- [Exercise objective] Scan the entries below. Report each line where the string "característica" occurs.

(Stored items from a collection)
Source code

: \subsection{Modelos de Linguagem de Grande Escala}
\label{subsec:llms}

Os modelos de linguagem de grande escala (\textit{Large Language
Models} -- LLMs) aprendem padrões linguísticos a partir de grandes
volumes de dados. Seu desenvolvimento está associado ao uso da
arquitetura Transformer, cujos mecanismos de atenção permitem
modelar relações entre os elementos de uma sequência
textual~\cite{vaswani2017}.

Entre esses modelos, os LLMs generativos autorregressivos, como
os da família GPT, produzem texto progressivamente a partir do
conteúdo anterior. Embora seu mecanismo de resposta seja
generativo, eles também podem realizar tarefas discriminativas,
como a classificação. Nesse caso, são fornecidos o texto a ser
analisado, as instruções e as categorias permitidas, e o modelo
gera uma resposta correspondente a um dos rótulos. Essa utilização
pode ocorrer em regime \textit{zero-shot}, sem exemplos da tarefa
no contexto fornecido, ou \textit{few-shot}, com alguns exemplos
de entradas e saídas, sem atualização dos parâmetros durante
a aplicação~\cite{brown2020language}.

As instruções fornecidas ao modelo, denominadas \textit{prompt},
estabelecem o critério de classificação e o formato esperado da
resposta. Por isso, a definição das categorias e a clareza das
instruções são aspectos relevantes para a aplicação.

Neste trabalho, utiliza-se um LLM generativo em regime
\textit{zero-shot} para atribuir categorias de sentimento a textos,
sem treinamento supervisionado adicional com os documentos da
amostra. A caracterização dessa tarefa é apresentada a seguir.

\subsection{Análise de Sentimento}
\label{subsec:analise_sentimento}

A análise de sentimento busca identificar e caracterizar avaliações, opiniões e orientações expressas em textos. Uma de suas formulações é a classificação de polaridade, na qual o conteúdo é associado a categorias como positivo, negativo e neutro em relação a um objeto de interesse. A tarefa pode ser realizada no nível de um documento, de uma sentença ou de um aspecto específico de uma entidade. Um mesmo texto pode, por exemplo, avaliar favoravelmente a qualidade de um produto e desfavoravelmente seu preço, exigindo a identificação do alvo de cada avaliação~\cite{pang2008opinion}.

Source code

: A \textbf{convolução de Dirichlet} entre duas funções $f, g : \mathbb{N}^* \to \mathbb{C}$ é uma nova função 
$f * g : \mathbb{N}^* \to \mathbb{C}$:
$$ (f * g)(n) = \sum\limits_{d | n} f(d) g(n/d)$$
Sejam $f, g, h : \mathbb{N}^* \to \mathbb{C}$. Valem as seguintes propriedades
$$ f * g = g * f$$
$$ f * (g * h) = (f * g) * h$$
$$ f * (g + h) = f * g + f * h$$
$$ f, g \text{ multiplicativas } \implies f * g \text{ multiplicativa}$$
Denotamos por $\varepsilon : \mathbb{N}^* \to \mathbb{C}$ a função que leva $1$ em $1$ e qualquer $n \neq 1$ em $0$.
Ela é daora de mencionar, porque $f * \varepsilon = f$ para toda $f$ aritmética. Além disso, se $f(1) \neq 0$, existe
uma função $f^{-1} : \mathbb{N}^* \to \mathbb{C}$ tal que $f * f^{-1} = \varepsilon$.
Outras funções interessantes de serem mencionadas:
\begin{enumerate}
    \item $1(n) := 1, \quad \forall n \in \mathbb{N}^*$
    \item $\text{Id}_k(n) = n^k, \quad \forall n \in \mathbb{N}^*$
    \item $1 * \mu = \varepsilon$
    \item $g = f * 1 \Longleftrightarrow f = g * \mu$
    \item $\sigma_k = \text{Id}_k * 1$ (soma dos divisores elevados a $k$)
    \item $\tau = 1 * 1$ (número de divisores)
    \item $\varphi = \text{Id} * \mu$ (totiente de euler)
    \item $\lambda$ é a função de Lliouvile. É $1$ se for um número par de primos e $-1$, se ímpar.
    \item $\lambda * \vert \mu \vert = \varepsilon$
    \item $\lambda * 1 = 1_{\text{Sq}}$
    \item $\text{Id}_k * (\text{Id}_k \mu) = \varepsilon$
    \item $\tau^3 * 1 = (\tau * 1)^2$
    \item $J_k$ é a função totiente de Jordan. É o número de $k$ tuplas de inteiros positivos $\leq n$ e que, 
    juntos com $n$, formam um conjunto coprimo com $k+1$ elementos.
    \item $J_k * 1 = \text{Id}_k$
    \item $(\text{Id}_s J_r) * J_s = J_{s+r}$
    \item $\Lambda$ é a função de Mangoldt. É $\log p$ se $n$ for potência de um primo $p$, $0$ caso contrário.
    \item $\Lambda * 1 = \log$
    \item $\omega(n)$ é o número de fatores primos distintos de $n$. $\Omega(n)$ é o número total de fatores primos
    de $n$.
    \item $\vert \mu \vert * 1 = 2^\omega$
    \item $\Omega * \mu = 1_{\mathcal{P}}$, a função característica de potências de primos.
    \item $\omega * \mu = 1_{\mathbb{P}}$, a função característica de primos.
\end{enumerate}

- [Answer box]
    \item $\Omega * \mu = 1_{\mathcal{P}}$, a função característica de potências de primos.
    \item $\omega * \mu = 1_{\mathbb{P}}$, a função característica de primos.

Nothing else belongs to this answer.